No fue fácil llegar a la estación de tren de Madurai, pero lo hicimos.
En la oscuridad de la noche, y pese a la distancia que recorrimos, el resplandor del incendio del edificio de Pankaj Shah era visible desde casi toda la ciudad. Oímos sirenas, las voces del desafío estallando en la tormenta quieta de las sombras. Era como si en el centro de Madurai hubiera estallado un volcán. En ningún momento pude hablar con Narayan. No había tiempo, sólo prisa. Pero a veces, en aquella huida sin freno, me bastaba con mirarla para saber que ya no era una niña, que había dado el salto, y con su conversión a mujer, también había saldado sus deudas con el pasado. Dos veces nuestros ojos se encontraron. En la primera, se enfrentó a los míos, con valor, decisión, incluso reto. En la segunda, la vi sonreír.
Cuando llegamos a la estación, le di a la que ya podía considerar como la jefa del grupo la mitad de mi dinero, por si acaso, y la carta que había escrito en el hotel.
—Si no regreso, compra billetes para Anantapur. Es posible que tengáis que bajar en Bangalore y tomar otro tren, no lo sé. Pero id a Anantapur. Cuando lleguéis allí, dirigíos a estas señas y entregad esta carta.
Dentro lo explico todo. ¿De acuerdo? Narayan lo cogió todo, pero la vi temblar.
—Señor Albert…
—Sólo es una precaución, nada más.
Podía dejar las maletas en el hotel, e irme con ellos, pero eso habría sido muy sospechoso. Tenía que comportarme con normalidad. No estaba seguro de nada.
—Iqbal siempre supo que usted vendría —se abrazó a mí de forma inesperada.
Se me hizo un nudo en la garganta.
No sé ni cómo logré irme tras apartar a la niña de mí. Una vez libre eché a correr en busca de un rickshaw.
No lo encontré.
Por la hora, o por el incendio, las calles parecían desiertas.
Traté de orientarme como pude, pero no me resultó fácil. Una y otra vez miraba hacia el centro.
Los gopurams de Meenakshi brillaban ante la pira que crepitaba en su proximidad. Cuando encontré un rickshaw, su dueño estaba dormido dentro. Le desperté sin miramientos y no me preocupé de negociar el precio de la carrera. Ya no. Le puse cinco dólares directamente en la mano y le di el nombre del hotel. La moto petardeó por las calles desiertas y creo que hice el viaje en un tiempo récord. Cuando se detuvo en la puerta del Taj Garden le enseñé otros cinco dólares y pronuncié una sola palabra: Wait.
Sabía que me esperaría.
No tardé más de un minuto, el tiempo de entrar en el vestíbulo, recoger mi maleta y mi bolsa y volver a salir.

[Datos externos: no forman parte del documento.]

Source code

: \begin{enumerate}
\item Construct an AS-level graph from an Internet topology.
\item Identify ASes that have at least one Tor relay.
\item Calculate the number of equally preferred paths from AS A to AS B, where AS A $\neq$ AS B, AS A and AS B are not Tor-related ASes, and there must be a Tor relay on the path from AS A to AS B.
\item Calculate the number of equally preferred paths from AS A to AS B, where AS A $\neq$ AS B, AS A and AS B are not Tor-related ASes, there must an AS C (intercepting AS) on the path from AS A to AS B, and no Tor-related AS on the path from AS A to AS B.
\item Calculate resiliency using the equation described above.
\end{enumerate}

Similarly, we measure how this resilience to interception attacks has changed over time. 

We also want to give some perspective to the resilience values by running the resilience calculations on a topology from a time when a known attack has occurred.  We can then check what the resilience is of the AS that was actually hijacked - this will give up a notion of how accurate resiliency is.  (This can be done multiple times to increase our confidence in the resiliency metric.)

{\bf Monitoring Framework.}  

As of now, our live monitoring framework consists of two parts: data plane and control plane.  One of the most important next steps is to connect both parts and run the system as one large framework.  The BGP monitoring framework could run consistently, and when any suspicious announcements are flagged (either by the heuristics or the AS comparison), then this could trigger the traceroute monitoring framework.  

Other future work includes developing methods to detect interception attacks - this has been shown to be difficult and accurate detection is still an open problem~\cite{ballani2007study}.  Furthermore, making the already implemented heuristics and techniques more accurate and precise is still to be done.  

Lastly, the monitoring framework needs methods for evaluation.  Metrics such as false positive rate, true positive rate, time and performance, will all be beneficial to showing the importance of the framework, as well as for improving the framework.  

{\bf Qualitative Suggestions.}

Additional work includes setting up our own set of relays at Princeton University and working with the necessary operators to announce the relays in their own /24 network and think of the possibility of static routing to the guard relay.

El fuego se mantenía a lo lejos, pero ya no eran llamas altas, sino los rescoldos de sus brasas. Temía que su virulencia hubiera acabado también con las casas próximas, con la manzana entera, pero me quedé con las ganas de saberlo.
Narayan no había hecho más que dar rienda suelta a su resentimiento, su odio infantil, sus tres años de esclavitud.
Y algo más, lo comprendí de repente.
Sin tienda, Pankaj Shah no podría volver a reclutar a más niños para esclavizarlos.
El rickshaw volvió a hacer tronar su motor para llegar a la estación.
Amanecía, y con la llegada del día comenzaba una parte inquietante del viaje. También la más inesperada. No era tanto por la distancia que me separaba de mi destino como por el hecho de cubrirla acompañado de aquellos nueve niños.
Me di cuenta de que estaba a punto de conseguir lo que me había propuesto.
Cuando llegué a la estación, primero no los vi. Pero me tranquilicé enseguida, porque ellos sí me vieron a mí y salieron de su escondite detrás de unos bultos. Narayan iba en cabeza.
—¡Señor Albert!
El primer tren con destino al norte salía en treinta minutos.
Pasaron muy despacio, pero pasaron.
Y nadie nos importunó ni nos preguntó nada. ¿Un blanco y nueve niños y niñas indios? ¿Y qué? En la India nada parece llamar la atención.
Con los primeros rayos solares salimos de Madurai, libres.